**Directions**
An exact copy of all the data is the required output.

**Material for this exercise**

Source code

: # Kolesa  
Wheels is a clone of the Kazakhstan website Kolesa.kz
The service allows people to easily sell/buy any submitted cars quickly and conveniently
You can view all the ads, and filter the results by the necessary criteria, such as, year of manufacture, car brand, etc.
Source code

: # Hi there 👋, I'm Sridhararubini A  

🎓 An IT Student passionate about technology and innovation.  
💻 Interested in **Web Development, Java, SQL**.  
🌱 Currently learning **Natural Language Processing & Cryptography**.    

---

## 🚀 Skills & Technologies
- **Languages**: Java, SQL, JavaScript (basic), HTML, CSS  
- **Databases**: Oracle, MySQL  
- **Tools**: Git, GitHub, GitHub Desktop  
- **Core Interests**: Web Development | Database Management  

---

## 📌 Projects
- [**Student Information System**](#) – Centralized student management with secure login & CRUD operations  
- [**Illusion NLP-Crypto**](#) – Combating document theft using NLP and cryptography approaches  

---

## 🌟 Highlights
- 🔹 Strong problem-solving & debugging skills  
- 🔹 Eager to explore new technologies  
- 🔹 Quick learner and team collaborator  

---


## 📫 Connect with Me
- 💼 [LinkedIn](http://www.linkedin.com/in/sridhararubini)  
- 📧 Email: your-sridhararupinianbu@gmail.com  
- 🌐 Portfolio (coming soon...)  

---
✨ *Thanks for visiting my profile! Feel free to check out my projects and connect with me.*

**Exercise output**
Source code

: # Kolesa  
Wheels is a clone of the Kazakhstan website Kolesa.kz
The service allows people to easily sell/buy any submitted cars quickly and conveniently
You can view all the ads, and filter the results by the necessary criteria, such as, year of manufacture, car brand, etc.
Source code

: # Hi there 👋, I'm Sridhararubini A  

🎓 An IT Student passionate about technology and innovation.  
💻 Interested in **Web Development, Java, SQL**.  
🌱 Currently learning **Natural Language Processing & Cryptography**.    

---

## 🚀 Skills & Technologies
- **Languages**: Java, SQL, JavaScript (basic), HTML, CSS  
- **Databases**: Oracle, MySQL  
- **Tools**: Git, GitHub, GitHub Desktop  
- **Core Interests**: Web Development | Database Management  

---

## 📌 Projects
- [**Student Information System**](#) – Centralized student management with secure login & CRUD operations  
- [**Illusion NLP-Crypto**](#) – Combating document theft using NLP and cryptography approaches  

---

## 🌟 Highlights
- 🔹 Strong problem-solving & debugging skills  
- 🔹 Eager to explore new technologies  
- 🔹 Quick learner and team collaborator  

---


## 📫 Connect with Me
- 💼 [LinkedIn](http://www.linkedin.com/in/sridhararubini)  
- 📧 Email: your-sridhararupinianbu@gmail.com  
- 🌐 Portfolio (coming soon...)  

---
✨ *Thanks for visiting my profile! Feel free to check out my projects and connect with me.*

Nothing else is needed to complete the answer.